> Problem description
Everything in the entries except the pictures must be duplicated exactly.

BEGIN Recorded data

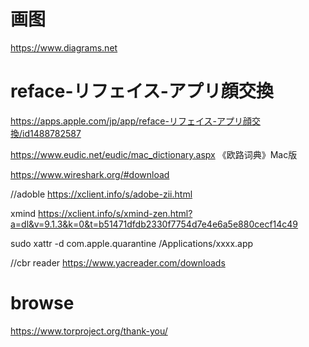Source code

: # 画图
https://www.diagrams.net


# reface-リフェイス-アプリ顔交換
https://apps.apple.com/jp/app/reface-リフェイス-アプリ顔交換/id1488782587

https://www.eudic.net/eudic/mac_dictionary.aspx
《欧路词典》Mac版 

https://www.wireshark.org/#download

//adoble
https://xclient.info/s/adobe-zii.html

xmind
https://xclient.info/s/xmind-zen.html?a=dl&v=9.1.3&k=0&t=b51471dfdb2330f7754d7e4e6a5e880cecf14c49


sudo xattr -d com.apple.quarantine /Applications/xxxx.app

//cbr reader
https://www.yacreader.com/downloads

# browse
https://www.torproject.org/thank-you/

END Recorded data

> Written answer
Source code

: # 画图
https://www.diagrams.net


# reface-リフェイス-アプリ顔交換
https://apps.apple.com/jp/app/reface-リフェイス-アプリ顔交換/id1488782587

https://www.eudic.net/eudic/mac_dictionary.aspx
《欧路词典》Mac版 

https://www.wireshark.org/#download

//adoble
https://xclient.info/s/adobe-zii.html

xmind
https://xclient.info/s/xmind-zen.html?a=dl&v=9.1.3&k=0&t=b51471dfdb2330f7754d7e4e6a5e880cecf14c49


sudo xattr -d com.apple.quarantine /Applications/xxxx.app

//cbr reader
https://www.yacreader.com/downloads

# browse
https://www.torproject.org/thank-you/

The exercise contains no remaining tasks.